Former Jubilee Party Vice Chairman David Murathe has said the party’s communications team may have worked with Cambridge Analytica during the 2017 general elections and not directly with President Uhuru Kenyatta.
“There is no evidence that the President was directly involved with them. Everyone had their brief. I was not privy to the groups who were doing all this,” Murathe said.
Speaking during an interview on K24’s Punchline, Mr. Murathe said he could not understand how the data mining firm did President Uhuru Kenyatta’s speeches when most of them were in Swahili and he delivered them on the rooftop of his car.
Cambridge Analytica has been accused of securing Facebook user information without approval, which they then use in carrying out “psychological warfare“.

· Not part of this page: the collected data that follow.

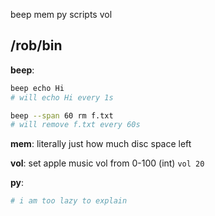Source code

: beep    mem     py      scripts vol
## /rob/bin

**beep**:
```sh
beep echo Hi
# will echo Hi every 1s

beep --span 60 rm f.txt
# will remove f.txt every 60s
```

**mem**: literally just how much disc space left

**vol**: set apple music vol from 0-100 (int) `vol 20`

**py**:
```sh
# i am too lazy to explain
```
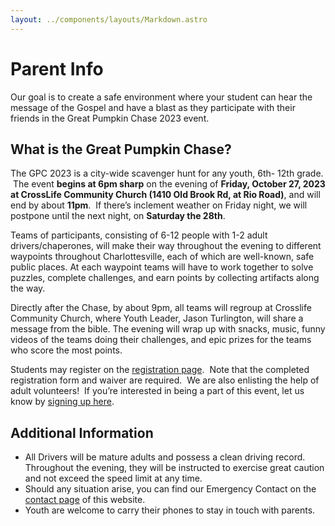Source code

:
 ```yaml
---
layout: ../components/layouts/Markdown.astro
---
```


# Parent Info

Our goal is to create a safe environment where your student can hear the message of the Gospel and have a blast as they participate with their friends in the Great Pumpkin Chase 2023 event.

## What is the Great Pumpkin Chase?

The GPC 2023 is a city-wide scavenger hunt for any youth, 6th- 12th grade.  The event **begins at 6pm sharp** on the evening of **Friday, October 27, 2023 at CrossLife Community Church (1410 Old Brook Rd, at Rio Road)**, and will end by about **11pm**.  If there’s inclement weather on Friday night, we will postpone until the next night, on **Saturday the 28th**.

Teams of participants, consisting of 6-12 people with 1-2 adult drivers/chaperones, will make their way throughout the evening to different waypoints throughout Charlottesville, each of which are well-known, safe public places. At each waypoint teams will have to work together to solve puzzles, complete challenges, and earn points by collecting artifacts along the way.

Directly after the Chase, by about 9pm, all teams will regroup at Crosslife Community Church, where Youth Leader, Jason Turlington, will share a message from the bible. The evening will wrap up with snacks, music, funny videos of the teams doing their challenges, and epic prizes for the teams who score the most points.

Students may register on the [registration page](/register).  Note that the completed registration form and waiver are required.  We are also enlisting the help of adult volunteers!  If you’re interested in being a part of this event, let us know by [signing up here](/volunteer).

## Additional Information

- All Drivers will be mature adults and possess a clean driving record.  Throughout the evening, they will be instructed to exercise great caution and not exceed the speed limit at any time.
- Should any situation arise, you can find our Emergency Contact on the [contact page](/contact) of this website.
- Youth are welcome to carry their phones to stay in touch with parents.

Mr. Murathe, however, dismissed the influence of social media on voting patterns in Kenya.
“Social Media does not work during campaigns in this country. It belongs to the elite. People who are intelligent, learned and can differentiate between what is fake news and what is not,” Mr. Murathe added.

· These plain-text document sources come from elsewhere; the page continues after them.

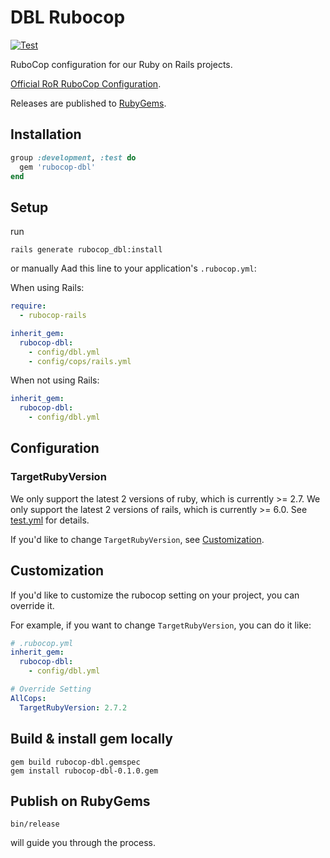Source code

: # DBL Rubocop

[![Test](https://github.com/dbl-works/rubocop-dbl/actions/workflows/test.yml/badge.svg)](https://github.com/dbl-works/rubocop-dbl/actions/workflows/test.yml)

RuboCop configuration for our Ruby on Rails projects.

[Official RoR RuboCop Configuration](https://github.com/rails/rails/blob/master/.rubocop.yml).

Releases are published to [RubyGems](https://rubygems.org/gems/rubocop-dbl).

## Installation

```ruby
group :development, :test do
  gem 'rubocop-dbl'
end
```

## Setup

run

```shell
rails generate rubocop_dbl:install
```

or manually Aad this line to your application's `.rubocop.yml`:

When using Rails:

```yml
require:
  - rubocop-rails

inherit_gem:
  rubocop-dbl:
    - config/dbl.yml
    - config/cops/rails.yml
```

When not using Rails:

```yml
inherit_gem:
  rubocop-dbl:
    - config/dbl.yml
```

## Configuration

### TargetRubyVersion

We only support the latest 2 versions of ruby, which is currently >= 2.7.
We only support the latest 2 versions of rails, which is currently >= 6.0.
See [test.yml](.github/workflows/test.yml) for details.

If you'd like to change `TargetRubyVersion`, see [Customization](#customization).

## Customization

If you'd like to customize the rubocop setting on your project, you can override it.

For example, if you want to change `TargetRubyVersion`, you can do it like:

```yml
# .rubocop.yml
inherit_gem:
  rubocop-dbl:
    - config/dbl.yml

# Override Setting
AllCops:
  TargetRubyVersion: 2.7.2
```

## Build & install gem locally

```shell
gem build rubocop-dbl.gemspec
gem install rubocop-dbl-0.1.0.gem
```

## Publish on RubyGems

```shell
bin/release
```

will guide you through the process.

Mr. Murathe said the party carried out a successful campaign and won because of good development track record.
A British Member of the European Parliament Alexandra Phillips this month admitted that she secretly worked for Jubilee in the 2017 presidential poll.
“I wasn’t working for Jubilee I was employed by Cambridge Analytica who had the contract with Jubilee. I was brought on as a political communications consultant for the Kenya project,” Philips told Channel 4 News.
Cambridge Analytica has been described as a “psychological warfare firm” that has meddled in several elections across the world.